▶ **Material supplied**
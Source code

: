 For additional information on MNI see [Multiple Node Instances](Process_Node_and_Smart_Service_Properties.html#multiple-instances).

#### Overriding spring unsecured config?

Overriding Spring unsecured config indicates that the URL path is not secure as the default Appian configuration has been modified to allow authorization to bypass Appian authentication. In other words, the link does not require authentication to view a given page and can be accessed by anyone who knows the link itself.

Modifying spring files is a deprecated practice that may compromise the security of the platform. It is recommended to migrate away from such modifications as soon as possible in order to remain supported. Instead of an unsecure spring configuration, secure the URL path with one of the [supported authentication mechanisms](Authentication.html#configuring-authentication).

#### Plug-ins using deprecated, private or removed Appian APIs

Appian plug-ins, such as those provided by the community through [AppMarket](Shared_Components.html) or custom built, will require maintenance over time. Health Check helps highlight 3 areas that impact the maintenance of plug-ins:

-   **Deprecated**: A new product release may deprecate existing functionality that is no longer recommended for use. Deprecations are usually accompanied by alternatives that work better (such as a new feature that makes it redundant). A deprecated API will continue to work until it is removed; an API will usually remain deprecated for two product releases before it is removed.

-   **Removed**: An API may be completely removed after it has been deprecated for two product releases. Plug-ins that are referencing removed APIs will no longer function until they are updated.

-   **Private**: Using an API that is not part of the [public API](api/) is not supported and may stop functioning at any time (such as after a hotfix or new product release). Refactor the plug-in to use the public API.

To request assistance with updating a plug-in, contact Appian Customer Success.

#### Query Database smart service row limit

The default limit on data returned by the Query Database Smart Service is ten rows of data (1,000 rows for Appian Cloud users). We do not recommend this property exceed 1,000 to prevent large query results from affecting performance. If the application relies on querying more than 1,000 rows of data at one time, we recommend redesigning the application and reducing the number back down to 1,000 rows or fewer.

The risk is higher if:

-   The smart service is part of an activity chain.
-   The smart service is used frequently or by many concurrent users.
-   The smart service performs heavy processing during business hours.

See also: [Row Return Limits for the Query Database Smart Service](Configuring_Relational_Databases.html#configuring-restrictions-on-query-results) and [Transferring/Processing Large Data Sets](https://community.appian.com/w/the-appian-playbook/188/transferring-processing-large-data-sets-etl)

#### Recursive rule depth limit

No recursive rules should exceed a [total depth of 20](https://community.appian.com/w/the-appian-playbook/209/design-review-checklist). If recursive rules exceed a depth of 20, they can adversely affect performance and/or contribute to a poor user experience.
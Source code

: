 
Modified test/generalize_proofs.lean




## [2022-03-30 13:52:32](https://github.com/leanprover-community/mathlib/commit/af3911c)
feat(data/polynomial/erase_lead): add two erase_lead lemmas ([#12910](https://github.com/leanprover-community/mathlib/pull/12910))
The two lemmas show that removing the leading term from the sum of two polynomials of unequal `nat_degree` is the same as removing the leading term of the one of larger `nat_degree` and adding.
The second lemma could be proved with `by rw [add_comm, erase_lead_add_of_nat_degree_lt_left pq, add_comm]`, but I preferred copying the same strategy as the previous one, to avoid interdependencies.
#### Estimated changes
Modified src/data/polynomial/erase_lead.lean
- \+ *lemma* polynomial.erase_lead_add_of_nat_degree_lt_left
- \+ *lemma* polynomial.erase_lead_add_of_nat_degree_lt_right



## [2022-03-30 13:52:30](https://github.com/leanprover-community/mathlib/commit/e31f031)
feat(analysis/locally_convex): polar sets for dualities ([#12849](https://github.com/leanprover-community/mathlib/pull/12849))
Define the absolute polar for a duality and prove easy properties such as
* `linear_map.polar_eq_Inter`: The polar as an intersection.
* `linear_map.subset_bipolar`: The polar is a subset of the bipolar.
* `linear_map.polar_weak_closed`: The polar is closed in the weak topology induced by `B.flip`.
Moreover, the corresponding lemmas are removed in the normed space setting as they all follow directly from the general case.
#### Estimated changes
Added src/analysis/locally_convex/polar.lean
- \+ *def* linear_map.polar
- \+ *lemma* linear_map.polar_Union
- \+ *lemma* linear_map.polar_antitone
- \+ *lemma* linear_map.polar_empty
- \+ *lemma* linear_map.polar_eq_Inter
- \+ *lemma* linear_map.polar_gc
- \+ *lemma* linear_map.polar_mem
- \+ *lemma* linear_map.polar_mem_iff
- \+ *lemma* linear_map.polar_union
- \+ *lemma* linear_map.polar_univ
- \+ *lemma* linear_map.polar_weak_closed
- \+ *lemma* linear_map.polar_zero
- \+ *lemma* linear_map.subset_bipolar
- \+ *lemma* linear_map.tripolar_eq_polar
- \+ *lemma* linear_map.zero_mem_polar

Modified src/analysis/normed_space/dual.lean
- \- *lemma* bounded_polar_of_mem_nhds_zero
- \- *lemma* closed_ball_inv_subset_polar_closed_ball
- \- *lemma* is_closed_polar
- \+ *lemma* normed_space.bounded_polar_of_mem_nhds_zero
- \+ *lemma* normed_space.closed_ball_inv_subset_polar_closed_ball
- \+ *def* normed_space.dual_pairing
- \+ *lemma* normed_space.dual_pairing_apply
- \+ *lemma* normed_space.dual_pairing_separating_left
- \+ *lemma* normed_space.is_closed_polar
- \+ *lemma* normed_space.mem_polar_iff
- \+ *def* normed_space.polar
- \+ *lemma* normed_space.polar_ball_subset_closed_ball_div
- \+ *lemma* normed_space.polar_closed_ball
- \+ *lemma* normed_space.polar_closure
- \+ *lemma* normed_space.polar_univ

▶ **Problem requirements**
Write out exactly, and only, each line from the one with "- \- *lemma* is_closed_polar" down to the last line of the records above.

▶ **Solution to the problem**
- \- *lemma* is_closed_polar
- \+ *lemma* normed_space.bounded_polar_of_mem_nhds_zero
- \+ *lemma* normed_space.closed_ball_inv_subset_polar_closed_ball
- \+ *def* normed_space.dual_pairing
- \+ *lemma* normed_space.dual_pairing_apply
- \+ *lemma* normed_space.dual_pairing_separating_left
- \+ *lemma* normed_space.is_closed_polar
- \+ *lemma* normed_space.mem_polar_iff
- \+ *def* normed_space.polar
- \+ *lemma* normed_space.polar_ball_subset_closed_ball_div
- \+ *lemma* normed_space.polar_closed_ball
- \+ *lemma* normed_space.polar_closure
- \+ *lemma* normed_space.polar_univ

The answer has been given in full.